The formation of methylene blue after the reaction of hydrogen sulfide with dimethyl-p-phenylenediamine and iron(III) at pH 0.4 – 0.7 is used to determine by photometric measurements sulfide concentration in the range 0.020 to 1.50 mg/L (20 ppb to 1.5 ppm). The test is very sensitive and the blue coloration developing upon contact of the reagents with dissolved H2S is stable for 60 min. Ready-to-use kits such as the Spectroquant sulfide test facilitate routine analyses. The methylene blue sulfide test is a convenient method often used in soil microbiology to quickly detect in water the metabolic activity of sulfate reducing bacteria (SRB). It should be observed that in this test, methylene blue is a product of reaction and not a reagent.
The addition of a strong reducing agent, such as ascorbic acid, to a sulfide-containing solution is sometimes used to prevent sulfide oxidation from atmospheric oxygen. Although it is certainly a sound precaution for the determination of sulfide with an ion selective electrode, it might however hamper the development of the blue color if the freshly formed methylene blue is also reduced, as described here above in the paragraph on redox indicator.
A color reaction in an acidified, aqueous methylene blue solution containing chloroform can detect anionic surfactants in a water sample. Such a test is known as an MBAS assay (methylene blue active substances assay).
Methylene blue value of fine aggregate
Methylene blue value reflects the amount of clay minerals in aggregate samples. Methylene blue solution is successively added to fine aggregate which is being agitating in water. The presence of free dye solution can be checked with stain test on a filter paper.
Biological staining etc
In biology methylene blue is used as a dye for a number of different staining procedures, such as Wright's stain and Jenner's stain. Since it is a temporary staining technique, methylene blue can also be used to examine RNA or DNA under the microscope or in a gel: as an example, a solution of methylene blue can be used to stain RNA on hybridization membranes in northern blotting to verify the amount of nucleic acid present. While methylene blue is not as sensitive as ethidium bromide, it is less toxic and it does not intercalate in nucleic acid chains, thus avoiding interference with nucleic acid retention on hybridization membranes or with the hybridization process itself.

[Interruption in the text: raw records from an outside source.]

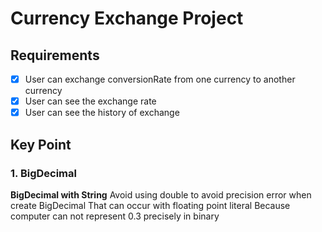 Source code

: # Currency Exchange Project

## Requirements
- [x] User can exchange conversionRate from one currency to another currency
- [x] User can see the exchange rate
- [x] User can see the history of exchange

## Key Point
### 1. BigDecimal
**BigDecimal with String**
Avoid using double to avoid precision error when create BigDecimal
That can occur with floating point literal
Because computer can not represent 0.3 precisely in binary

It can also be used as an indicator to determine whether eukaryotic cells such as yeast are alive or not. The methylene blue is reduced in viable cells leaving them unstained. However dead cells are unable to reduce the oxidized methylene blue and the cells are stained blue. Methylene blue can interfere with the respiration of the yeast as it picks up hydrogen ions made during the process.
Methylene blue is used in aquaculture and by tropical fish hobbyists as a treatment for fungal infections. It can also be effective in treating fish infected with ich although a combination of malachite green and formaldehyde is far more effective against the parasitic protozoa Ichthyophthirius multifiliis. It is usually used to protect newly laid fish eggs from being infected by fungus or bacteria. This is useful when the hobbyist wants to artificially hatch the fish eggs. Methylene Blue is also very effective when used as part of a "medicated fish bath" for treatment of ammonia, nitrite, and cyanide poisoning as well as for topical and internal treatment of injured or sick fish as a "first response".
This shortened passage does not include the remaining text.